Every node except the root has exactly one edge pointing to it.
There is a unique sequence of directed edges from the root to each node.
For example, consider the illustrations below, in which nodes are represented by circles and edges are represented by lines with arrowheads. The first two of these are trees, but the last is not. 

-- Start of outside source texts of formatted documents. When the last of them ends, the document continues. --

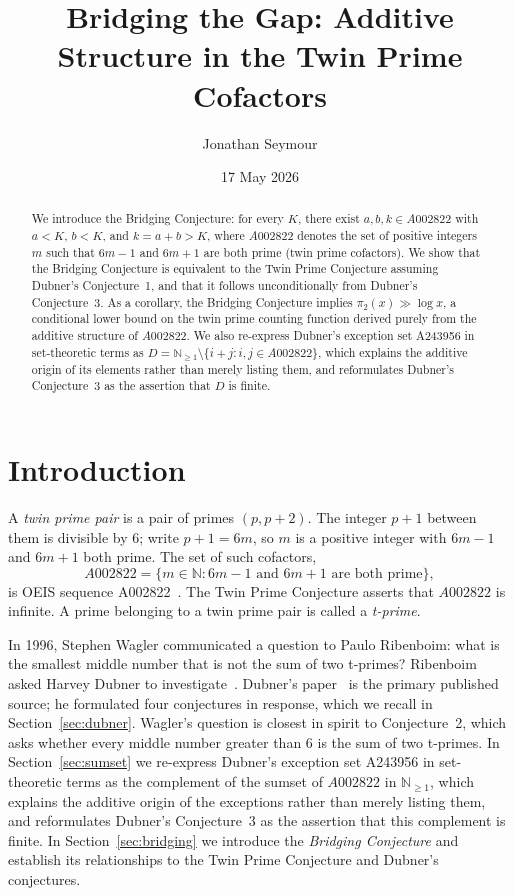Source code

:\documentclass[12pt]{amsart}
\title[Bridging the Gap]{Bridging the Gap: Additive Structure in the Twin Prime Cofactors}
\author{Jonathan Seymour}
\date{17 May 2026}
\theoremstyle{definition}
\newcommand{\N}{\mathbb{N}}
\begin{document}
\begin{abstract}
We introduce the Bridging Conjecture: for every $K$, there exist $a, b, k \in A002822$
with $a < K$, $b < K$, and $k = a + b > K$, where $A002822$ denotes the set of positive
integers $m$ such that $6m-1$ and $6m+1$ are both prime (twin prime cofactors). We show
that the Bridging Conjecture is equivalent to the Twin Prime Conjecture assuming
Dubner's Conjecture~1, and that it follows unconditionally from Dubner's Conjecture~3.
As a corollary, the Bridging Conjecture implies $\pi_2(x) \gg \log x$, a conditional
lower bound on the twin prime counting function derived purely from the additive structure
of $A002822$. We also re-express Dubner's exception set A243956 in set-theoretic terms as
$D = \mathbb{N}_{\geq 1} \setminus \{ i + j : i, j \in A002822 \}$, which explains the
additive origin of its elements rather than merely listing them, and reformulates
Dubner's Conjecture~3 as the assertion that $D$ is finite.
\end{abstract}

\maketitle

\section{Introduction}

A \emph{twin prime pair} is a pair of primes $(p, p+2)$. The integer $p+1$ between them
is divisible by 6; write $p+1 = 6m$, so $m$ is a positive integer with $6m-1$ and $6m+1$
both prime. The set of such cofactors,
\[
  A002822 = \{ m \in \N : 6m-1 \text{ and } 6m+1 \text{ are both prime} \},
\]
is OEIS sequence A002822~\cite{oeis-a002822}. The Twin Prime Conjecture asserts that
$A002822$ is infinite. A prime belonging to a twin prime pair is called a \emph{t-prime}.

In 1996, Stephen Wagler communicated a question to Paulo Ribenboim: what is the smallest
middle number that is not the sum of two t-primes? Ribenboim asked Harvey Dubner to
investigate~\cite[pp.~291--299]{ribenboim1996}. Dubner's paper~\cite{dubner1999} is the
primary published source; he formulated four conjectures in response, which we recall in
Section~\ref{sec:dubner}. Wagler's question is closest in spirit to Conjecture~2, which
asks whether every middle number greater than $6$ is the sum of two t-primes. In Section~\ref{sec:sumset} we re-express Dubner's exception set A243956 in set-theoretic
terms as the complement of the sumset of $A002822$ in $\N_{\geq 1}$, which explains the
additive origin of the exceptions rather than merely listing them, and reformulates
Dubner's Conjecture~3 as the assertion that this complement is finite.
In Section~\ref{sec:bridging} we introduce the \emph{Bridging Conjecture} and establish
its relationships to the Twin Prime Conjecture and Dubner's conjectures.
\end{document}
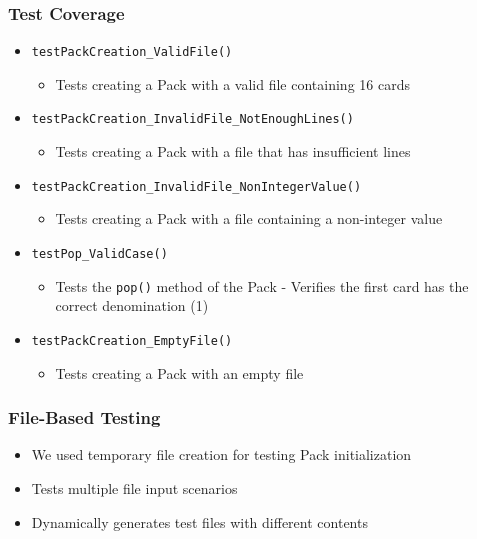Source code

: \documentclass{article}
\begin{document}
\subsubsection{Test Coverage}
\begin{itemize}
    \item \texttt{testPackCreation\_ValidFile()}
          \begin{itemize}
              \item Tests creating a Pack with a valid file containing 16 cards
          \end{itemize}
    \item \texttt{testPackCreation\_InvalidFile\_NotEnoughLines()}
          \begin{itemize}
              \item Tests creating a Pack with a file that has insufficient lines
          \end{itemize}
    \item \texttt{testPackCreation\_InvalidFile\_NonIntegerValue()}
          \begin{itemize}
              \item Tests creating a Pack with a file containing a non-integer value
          \end{itemize}
    \item \texttt{testPop\_ValidCase()}
          \begin{itemize}
              \item Tests the \texttt{pop()} method of the Pack - Verifies the first card has the correct denomination (1)
          \end{itemize}
    \item \texttt{testPackCreation\_EmptyFile()}
          \begin{itemize}
              \item Tests creating a Pack with an empty file
          \end{itemize}
\end{itemize}

\subsubsection{File-Based Testing}
\begin{itemize}
    \item We used temporary file creation for testing Pack initialization
    \item Tests multiple file input scenarios
    \item Dynamically generates test files with different contents
\end{itemize}
\end{document}
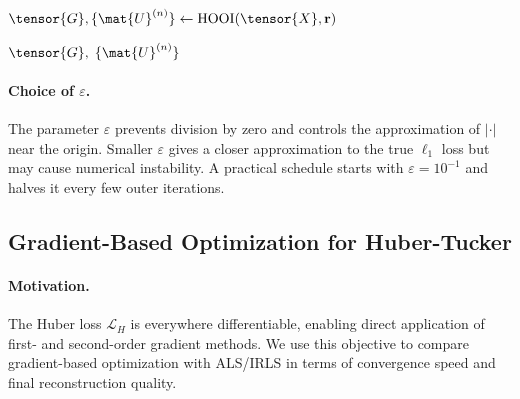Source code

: \begin{algorithm}[t]
  \caption{IRLS for $\ell_1$-Tucker decomposition}
  \label{alg:irls}

  \BlankLine
  $\tensor{G}, \{\mat{U}^{(n)}\} \leftarrow \mathrm{HOOI}(\tensor{X},
    \mathbf{r})$

  \Return $\tensor{G},\; \{\mat{U}^{(n)}\}$\;
\end{algorithm}

\paragraph{Choice of $\varepsilon$.}
The parameter $\varepsilon$ prevents division by zero and controls the
approximation of $|\cdot|$ near the origin.
Smaller $\varepsilon$ gives a closer approximation to the true $\ell_1$
loss but may cause numerical instability.
A practical schedule starts with $\varepsilon = 10^{-1}$ and halves it
every few outer iterations.

\subsection{Gradient-Based Optimization for Huber-Tucker}
\label{subsec:gradient}

\paragraph{Motivation.}
The Huber loss $\mathcal{L}_H$ is everywhere differentiable, enabling
direct application of first- and second-order gradient methods.
We use this objective to compare gradient-based optimization with
ALS/IRLS in terms of convergence speed and final reconstruction quality.

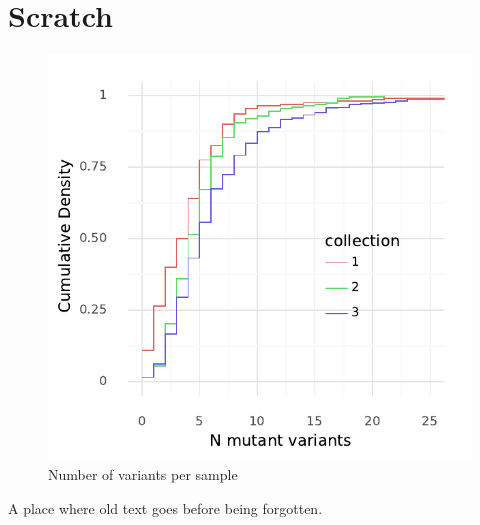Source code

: \section{Scratch}

\begin{figure}[H]
    \centering
    \includegraphics{figures/nvar_plot.pdf}
    \caption{Number of variants per sample}
    \label{fig:sample_nvar_counts}
\end{figure}


A place where old text goes before being forgotten.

In this problem you will be given several descriptions of collections of nodes connected by directed edges. For each of these you are to determine if the collection satisfies the definition of a tree or not.
Input
The input will consist of a sequence of descriptions (test cases) followed by a pair of negative integers. Each test case will consist of a sequence of edge descriptions followed by a pair of zeroes Each edge description will consist of a pair of integers; the first integer identifies the node from which the edge begins, and the second integer identifies the node to which the edge is directed. Node numbers will always be greater than zero.
Output
For each test case display the line "Case k is a tree." or the line "Case k is not a tree.", where k corresponds to the test case number (they are sequentially numbered starting with 1).
Sample Input
6 8 5 3 5 2 6 4 5 6 0 0 8 1 7 3 6 2 8 9 7 5 7 4 7 8 7 6 0 0 3 8 6 8 6 4 5 3 5 6 5 2 0 0 -1 -1
Sample Output
Case 1 is a tree. Case 2 is a tree. Case 3 is not a tree.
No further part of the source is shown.